About this task:
What you return should be every record, retyped without a single change.

Exercise inputs:
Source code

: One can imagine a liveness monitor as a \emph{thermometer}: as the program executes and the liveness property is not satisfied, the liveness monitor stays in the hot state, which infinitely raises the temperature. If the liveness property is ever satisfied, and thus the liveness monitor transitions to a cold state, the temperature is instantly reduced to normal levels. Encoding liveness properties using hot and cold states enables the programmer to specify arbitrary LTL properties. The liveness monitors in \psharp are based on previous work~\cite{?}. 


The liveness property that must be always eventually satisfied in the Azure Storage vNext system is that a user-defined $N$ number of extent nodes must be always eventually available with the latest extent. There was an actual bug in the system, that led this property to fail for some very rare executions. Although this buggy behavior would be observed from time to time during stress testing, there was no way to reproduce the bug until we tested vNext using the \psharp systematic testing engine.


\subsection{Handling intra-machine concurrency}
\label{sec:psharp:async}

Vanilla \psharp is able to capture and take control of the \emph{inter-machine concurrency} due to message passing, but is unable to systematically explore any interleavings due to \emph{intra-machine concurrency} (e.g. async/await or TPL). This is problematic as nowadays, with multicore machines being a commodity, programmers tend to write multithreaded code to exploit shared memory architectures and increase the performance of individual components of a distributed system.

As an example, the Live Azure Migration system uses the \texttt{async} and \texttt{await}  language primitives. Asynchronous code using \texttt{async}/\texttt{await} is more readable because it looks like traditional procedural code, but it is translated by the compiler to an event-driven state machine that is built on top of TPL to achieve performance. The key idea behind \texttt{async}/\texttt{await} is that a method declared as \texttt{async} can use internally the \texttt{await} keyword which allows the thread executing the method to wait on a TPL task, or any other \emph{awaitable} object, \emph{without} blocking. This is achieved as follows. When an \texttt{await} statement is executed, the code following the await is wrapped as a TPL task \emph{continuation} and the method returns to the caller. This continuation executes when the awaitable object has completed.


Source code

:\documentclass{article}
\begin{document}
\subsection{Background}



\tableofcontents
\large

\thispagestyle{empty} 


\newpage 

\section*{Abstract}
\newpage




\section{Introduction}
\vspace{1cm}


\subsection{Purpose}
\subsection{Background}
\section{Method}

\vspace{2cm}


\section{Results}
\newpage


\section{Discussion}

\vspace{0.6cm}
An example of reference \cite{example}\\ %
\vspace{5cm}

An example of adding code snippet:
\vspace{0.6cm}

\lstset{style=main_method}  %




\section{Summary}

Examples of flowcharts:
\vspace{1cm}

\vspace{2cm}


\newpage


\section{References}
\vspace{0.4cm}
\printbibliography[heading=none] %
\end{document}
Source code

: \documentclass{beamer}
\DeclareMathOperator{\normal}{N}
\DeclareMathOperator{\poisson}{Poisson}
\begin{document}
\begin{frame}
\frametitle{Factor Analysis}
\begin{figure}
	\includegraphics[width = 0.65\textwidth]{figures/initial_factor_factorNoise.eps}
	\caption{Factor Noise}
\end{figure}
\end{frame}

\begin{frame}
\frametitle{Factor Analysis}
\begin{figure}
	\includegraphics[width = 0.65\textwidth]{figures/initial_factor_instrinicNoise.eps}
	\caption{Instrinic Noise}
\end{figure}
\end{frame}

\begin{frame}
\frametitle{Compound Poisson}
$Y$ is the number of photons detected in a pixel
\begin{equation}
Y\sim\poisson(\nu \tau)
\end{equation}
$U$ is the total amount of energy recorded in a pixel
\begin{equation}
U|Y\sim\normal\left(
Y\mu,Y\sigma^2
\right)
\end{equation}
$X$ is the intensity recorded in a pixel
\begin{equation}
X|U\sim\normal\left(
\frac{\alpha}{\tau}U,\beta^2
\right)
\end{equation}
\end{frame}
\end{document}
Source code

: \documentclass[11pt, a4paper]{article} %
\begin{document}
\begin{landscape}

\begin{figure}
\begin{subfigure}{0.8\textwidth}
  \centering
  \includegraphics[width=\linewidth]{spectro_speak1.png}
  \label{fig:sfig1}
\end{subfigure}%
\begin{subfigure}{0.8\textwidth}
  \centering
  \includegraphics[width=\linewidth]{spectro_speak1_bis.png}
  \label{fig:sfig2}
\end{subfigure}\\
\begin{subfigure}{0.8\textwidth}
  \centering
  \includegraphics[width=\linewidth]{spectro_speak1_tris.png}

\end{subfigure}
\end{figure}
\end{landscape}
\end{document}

Exercise result:
Source code

: One can imagine a liveness monitor as a \emph{thermometer}: as the program executes and the liveness property is not satisfied, the liveness monitor stays in the hot state, which infinitely raises the temperature. If the liveness property is ever satisfied, and thus the liveness monitor transitions to a cold state, the temperature is instantly reduced to normal levels. Encoding liveness properties using hot and cold states enables the programmer to specify arbitrary LTL properties. The liveness monitors in \psharp are based on previous work~\cite{?}. 


The liveness property that must be always eventually satisfied in the Azure Storage vNext system is that a user-defined $N$ number of extent nodes must be always eventually available with the latest extent. There was an actual bug in the system, that led this property to fail for some very rare executions. Although this buggy behavior would be observed from time to time during stress testing, there was no way to reproduce the bug until we tested vNext using the \psharp systematic testing engine.


\subsection{Handling intra-machine concurrency}
\label{sec:psharp:async}

Vanilla \psharp is able to capture and take control of the \emph{inter-machine concurrency} due to message passing, but is unable to systematically explore any interleavings due to \emph{intra-machine concurrency} (e.g. async/await or TPL). This is problematic as nowadays, with multicore machines being a commodity, programmers tend to write multithreaded code to exploit shared memory architectures and increase the performance of individual components of a distributed system.

As an example, the Live Azure Migration system uses the \texttt{async} and \texttt{await}  language primitives. Asynchronous code using \texttt{async}/\texttt{await} is more readable because it looks like traditional procedural code, but it is translated by the compiler to an event-driven state machine that is built on top of TPL to achieve performance. The key idea behind \texttt{async}/\texttt{await} is that a method declared as \texttt{async} can use internally the \texttt{await} keyword which allows the thread executing the method to wait on a TPL task, or any other \emph{awaitable} object, \emph{without} blocking. This is achieved as follows. When an \texttt{await} statement is executed, the code following the await is wrapped as a TPL task \emph{continuation} and the method returns to the caller. This continuation executes when the awaitable object has completed.


Source code

:\documentclass{article}
\begin{document}
\subsection{Background}



\tableofcontents
\large

\thispagestyle{empty} 


\newpage 

\section*{Abstract}
\newpage




\section{Introduction}
\vspace{1cm}


\subsection{Purpose}
\subsection{Background}
\section{Method}

\vspace{2cm}


\section{Results}
\newpage


\section{Discussion}

\vspace{0.6cm}
An example of reference \cite{example}\\ %
\vspace{5cm}

An example of adding code snippet:
\vspace{0.6cm}

\lstset{style=main_method}  %




\section{Summary}

Examples of flowcharts:
\vspace{1cm}

\vspace{2cm}


\newpage


\section{References}
\vspace{0.4cm}
\printbibliography[heading=none] %
\end{document}
Source code

: \documentclass{beamer}
\DeclareMathOperator{\normal}{N}
\DeclareMathOperator{\poisson}{Poisson}
\begin{document}
\begin{frame}
\frametitle{Factor Analysis}
\begin{figure}
	\includegraphics[width = 0.65\textwidth]{figures/initial_factor_factorNoise.eps}
	\caption{Factor Noise}
\end{figure}
\end{frame}

\begin{frame}
\frametitle{Factor Analysis}
\begin{figure}
	\includegraphics[width = 0.65\textwidth]{figures/initial_factor_instrinicNoise.eps}
	\caption{Instrinic Noise}
\end{figure}
\end{frame}

\begin{frame}
\frametitle{Compound Poisson}
$Y$ is the number of photons detected in a pixel
\begin{equation}
Y\sim\poisson(\nu \tau)
\end{equation}
$U$ is the total amount of energy recorded in a pixel
\begin{equation}
U|Y\sim\normal\left(
Y\mu,Y\sigma^2
\right)
\end{equation}
$X$ is the intensity recorded in a pixel
\begin{equation}
X|U\sim\normal\left(
\frac{\alpha}{\tau}U,\beta^2
\right)
\end{equation}
\end{frame}
\end{document}
Source code

: \documentclass[11pt, a4paper]{article} %
\begin{document}
\begin{landscape}

\begin{figure}
\begin{subfigure}{0.8\textwidth}
  \centering
  \includegraphics[width=\linewidth]{spectro_speak1.png}
  \label{fig:sfig1}
\end{subfigure}%
\begin{subfigure}{0.8\textwidth}
  \centering
  \includegraphics[width=\linewidth]{spectro_speak1_bis.png}
  \label{fig:sfig2}
\end{subfigure}\\
\begin{subfigure}{0.8\textwidth}
  \centering
  \includegraphics[width=\linewidth]{spectro_speak1_tris.png}

\end{subfigure}
\end{figure}
\end{landscape}
\end{document}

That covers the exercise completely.